DK: [laughing] Author! Author!

[My fortune reads, “Nothing in this world is difficult if one sets one’s mind to it.” Both fortunes, we agree, make for good filmmaking mantras. We finish our lunch by discussing my current work.]


Amos and I end our lunch/interview together by discussing the films we feel have been the best of 2009. He mentions two films I have not heard of, both of which he saw at the Cannes Film Festival this year. We also briefly discuss Jacques Rivette, about whom I had recently written an article, then part ways at the corner of Houston and Lafayette. I couldn’t deny to myself that it had been one of my favorite interviews.

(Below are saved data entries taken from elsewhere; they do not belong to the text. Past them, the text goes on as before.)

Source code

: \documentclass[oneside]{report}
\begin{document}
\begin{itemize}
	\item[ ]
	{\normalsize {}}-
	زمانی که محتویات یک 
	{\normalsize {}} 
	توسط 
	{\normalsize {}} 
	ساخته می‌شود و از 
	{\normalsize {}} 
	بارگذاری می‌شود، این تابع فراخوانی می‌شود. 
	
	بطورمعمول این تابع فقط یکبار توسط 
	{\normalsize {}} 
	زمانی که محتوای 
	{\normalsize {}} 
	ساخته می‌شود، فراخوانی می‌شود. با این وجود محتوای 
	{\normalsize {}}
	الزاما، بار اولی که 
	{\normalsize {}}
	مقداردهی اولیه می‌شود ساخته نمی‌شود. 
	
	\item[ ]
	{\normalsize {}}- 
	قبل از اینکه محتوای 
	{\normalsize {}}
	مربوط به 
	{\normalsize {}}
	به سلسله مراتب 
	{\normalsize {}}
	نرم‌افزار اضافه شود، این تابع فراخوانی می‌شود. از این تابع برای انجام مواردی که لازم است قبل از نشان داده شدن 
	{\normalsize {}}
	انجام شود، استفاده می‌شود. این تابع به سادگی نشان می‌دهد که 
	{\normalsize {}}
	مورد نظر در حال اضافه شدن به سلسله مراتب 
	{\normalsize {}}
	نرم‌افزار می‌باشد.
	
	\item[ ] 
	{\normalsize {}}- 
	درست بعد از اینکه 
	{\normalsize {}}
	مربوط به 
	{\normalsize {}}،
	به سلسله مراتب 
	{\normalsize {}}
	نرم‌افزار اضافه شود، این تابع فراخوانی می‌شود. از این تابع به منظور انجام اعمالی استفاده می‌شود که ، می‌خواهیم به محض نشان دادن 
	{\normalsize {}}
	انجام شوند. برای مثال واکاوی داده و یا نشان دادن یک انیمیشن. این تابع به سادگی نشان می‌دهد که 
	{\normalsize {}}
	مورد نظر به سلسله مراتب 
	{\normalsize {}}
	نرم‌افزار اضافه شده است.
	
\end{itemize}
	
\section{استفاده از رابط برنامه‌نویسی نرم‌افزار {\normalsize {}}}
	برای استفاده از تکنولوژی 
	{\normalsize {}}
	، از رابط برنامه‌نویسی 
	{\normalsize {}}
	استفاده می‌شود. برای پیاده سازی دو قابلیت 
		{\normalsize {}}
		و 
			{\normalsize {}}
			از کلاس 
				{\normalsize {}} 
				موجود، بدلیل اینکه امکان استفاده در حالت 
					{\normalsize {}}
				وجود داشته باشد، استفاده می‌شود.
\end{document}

I decide to walk the area a little more before returning to the Upper East Side. I carry with me the new copy of Empire II which Poe had given to me, wondering how Poe’s New York of then differs with Poe’s New York of now, considering the feelings he had expressed to me about the evolution. After a good bit of walking, I start playing the game again, and this time it’s more immediate. “Isn’t this where Robbie Coltrane makes his first appearance in Subway Riders?” “Is this where one of the first scenes of The Driller Killer was shot?” The thing of it is…I can’t seem to tell anymore. The past is getting scrubbed away more and more strenuously. Part of me feels like Marty McFly walking through the befuddling future world of 2015. I feel like a stranger in a strange land, and I have no logical reason to feel so. One thing I agree with Amos on when it comes to New York…as a filmmaker, I still couldn’t live anywhere else. It is an in-between place in more ways than one: between Hollywood and Europe, but also between sleep and awake.